■ Data supplied
BEGIN
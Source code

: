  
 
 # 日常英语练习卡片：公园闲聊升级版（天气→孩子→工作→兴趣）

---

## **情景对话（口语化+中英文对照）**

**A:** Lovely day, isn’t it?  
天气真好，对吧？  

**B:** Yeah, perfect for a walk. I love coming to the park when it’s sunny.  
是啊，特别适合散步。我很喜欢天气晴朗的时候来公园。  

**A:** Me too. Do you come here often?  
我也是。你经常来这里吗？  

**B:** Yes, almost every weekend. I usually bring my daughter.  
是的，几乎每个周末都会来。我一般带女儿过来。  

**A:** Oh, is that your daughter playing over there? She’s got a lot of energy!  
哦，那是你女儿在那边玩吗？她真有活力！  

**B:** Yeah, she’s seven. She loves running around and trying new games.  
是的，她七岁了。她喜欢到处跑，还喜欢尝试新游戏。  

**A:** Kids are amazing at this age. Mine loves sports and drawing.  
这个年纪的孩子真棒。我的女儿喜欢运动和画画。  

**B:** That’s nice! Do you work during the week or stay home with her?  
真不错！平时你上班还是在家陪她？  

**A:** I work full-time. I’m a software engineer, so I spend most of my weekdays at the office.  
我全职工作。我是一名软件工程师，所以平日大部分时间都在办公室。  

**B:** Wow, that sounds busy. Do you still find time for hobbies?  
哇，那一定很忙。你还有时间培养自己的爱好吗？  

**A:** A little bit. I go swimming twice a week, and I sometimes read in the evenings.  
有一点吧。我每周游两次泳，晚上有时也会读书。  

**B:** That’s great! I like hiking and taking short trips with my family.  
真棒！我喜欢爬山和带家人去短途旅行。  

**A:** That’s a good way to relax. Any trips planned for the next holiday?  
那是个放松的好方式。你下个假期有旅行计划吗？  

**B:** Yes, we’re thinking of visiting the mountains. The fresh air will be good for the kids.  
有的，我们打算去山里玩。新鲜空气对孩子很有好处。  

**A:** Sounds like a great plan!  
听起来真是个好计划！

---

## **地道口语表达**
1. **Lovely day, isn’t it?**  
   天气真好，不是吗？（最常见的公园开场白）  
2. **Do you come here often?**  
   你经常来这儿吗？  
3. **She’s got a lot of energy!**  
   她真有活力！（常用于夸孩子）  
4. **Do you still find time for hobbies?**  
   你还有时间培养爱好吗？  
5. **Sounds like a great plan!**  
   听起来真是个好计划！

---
END
■ Task item
Above are some records; copy exactly the lines from the one with "# 日常英语练习卡片：公园闲聊升级版（天气→孩子→工作→兴趣）" through the one with "我全职工作。我是一名软件工程师，所以平日大部分时间都在办公室。", both included, and no others.

■ Result of the exercise
 # 日常英语练习卡片：公园闲聊升级版（天气→孩子→工作→兴趣）

---

## **情景对话（口语化+中英文对照）**

**A:** Lovely day, isn’t it?  
天气真好，对吧？  

**B:** Yeah, perfect for a walk. I love coming to the park when it’s sunny.  
是啊，特别适合散步。我很喜欢天气晴朗的时候来公园。  

**A:** Me too. Do you come here often?  
我也是。你经常来这里吗？  

**B:** Yes, almost every weekend. I usually bring my daughter.  
是的，几乎每个周末都会来。我一般带女儿过来。  

**A:** Oh, is that your daughter playing over there? She’s got a lot of energy!  
哦，那是你女儿在那边玩吗？她真有活力！  

**B:** Yeah, she’s seven. She loves running around and trying new games.  
是的，她七岁了。她喜欢到处跑，还喜欢尝试新游戏。  

**A:** Kids are amazing at this age. Mine loves sports and drawing.  
这个年纪的孩子真棒。我的女儿喜欢运动和画画。  

**B:** That’s nice! Do you work during the week or stay home with her?  
真不错！平时你上班还是在家陪她？  

**A:** I work full-time. I’m a software engineer, so I spend most of my weekdays at the office.  
我全职工作。我是一名软件工程师，所以平日大部分时间都在办公室。  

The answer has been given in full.